2. The terminal block according to claim 1, wherein,

the elastic member has: a 1 st portion provided at a portion of the 1 st surface surrounding the insertion hole; a 2 nd portion provided at a portion of the 2 nd surface surrounding the insertion hole; and a cylindrical 3 rd portion inserted into the insertion hole and connecting the 1 st portion and the 2 nd portion.

3. The terminal block according to claim 2, wherein,

the nut has: a main body portion having a female screw which can be fastened to the bolt; and a protruding portion protruding from the main body portion toward the 2 nd surface and contacting the 2 nd surface.

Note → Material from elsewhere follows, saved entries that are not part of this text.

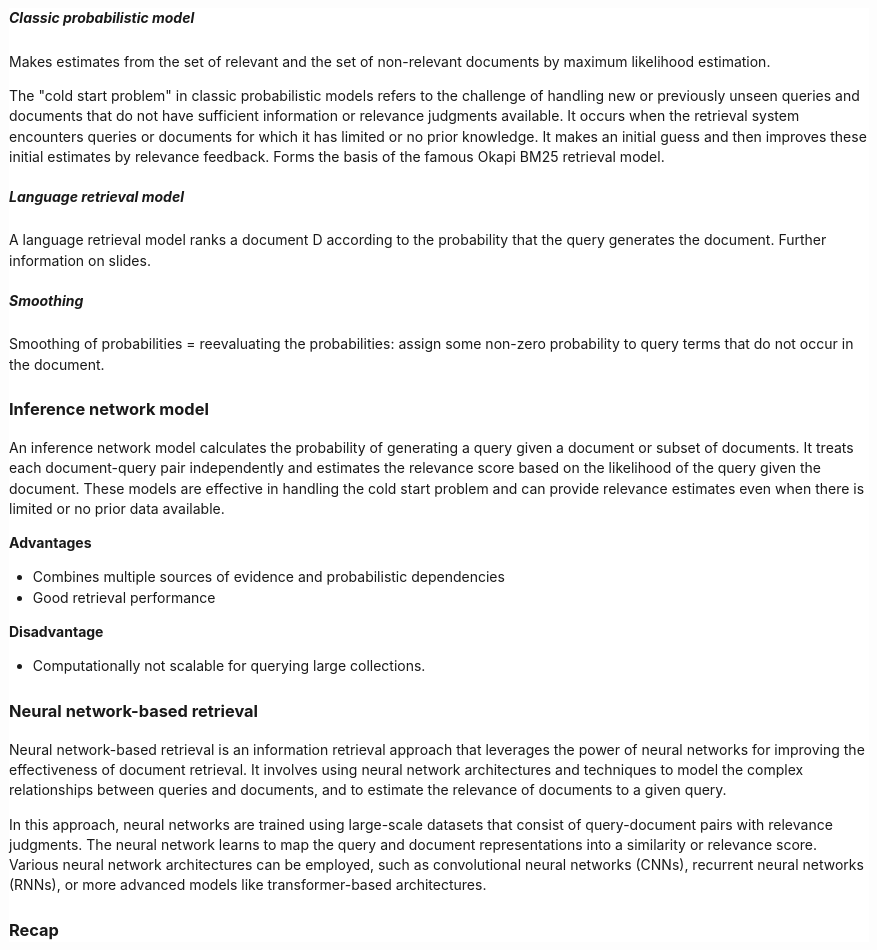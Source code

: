 ##### Classic probabilistic model

Makes estimates from the set of relevant and the set of non-relevant documents by maximum likelihood estimation. 

The "cold start problem" in classic probabilistic models refers to the challenge of handling new or previously unseen queries and documents that do not have sufficient information or relevance judgments available. It occurs when the retrieval system encounters queries or documents for which it has limited or no prior knowledge. It makes an initial guess and then improves these initial estimates by relevance feedback. Forms the basis of the famous Okapi BM25 retrieval model.

##### Language retrieval model

A language retrieval model ranks a document D according to the probability that the query generates the document. Further information on slides.

##### Smoothing

Smoothing of probabilities = reevaluating the probabilities: assign some non-zero probability to query terms that do not occur in the document. 



### Inference network model

An inference network model calculates the probability of generating a query given a document or subset of documents. It treats each document-query pair independently and estimates the relevance score based on the likelihood of the query given the document. These models are effective in handling the cold start problem and can provide relevance estimates even when there is limited or no prior data available.

**Advantages**

- Combines multiple sources of evidence and probabilistic dependencies
- Good retrieval performance

**Disadvantage**

- Computationally not scalable for querying large collections.



### Neural network-based retrieval

Neural network-based retrieval is an information retrieval approach that leverages the power of neural networks for improving the effectiveness of document retrieval. It involves using neural network architectures and techniques to model the complex relationships between queries and documents, and to estimate the relevance of documents to a given query.

In this approach, neural networks are trained using large-scale datasets that consist of query-document pairs with relevance judgments. The neural network learns to map the query and document representations into a similarity or relevance score. Various neural network architectures can be employed, such as convolutional neural networks (CNNs), recurrent neural networks (RNNs), or more advanced models like transformer-based architectures.



### Recap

4. The terminal block according to any one of claim 1 to claim 3, wherein,

the elastic member has conductivity.

5. The terminal block according to any one of claim 1 to claim 4, wherein,

the device is provided with: a plurality of connection terminals connected to the opposite terminals, respectively;

a plurality of said nuts; and

a plurality of the elastic members.

6. The terminal block according to any one of claim 1 to claim 5, wherein,

the connection terminal is applied with a high voltage.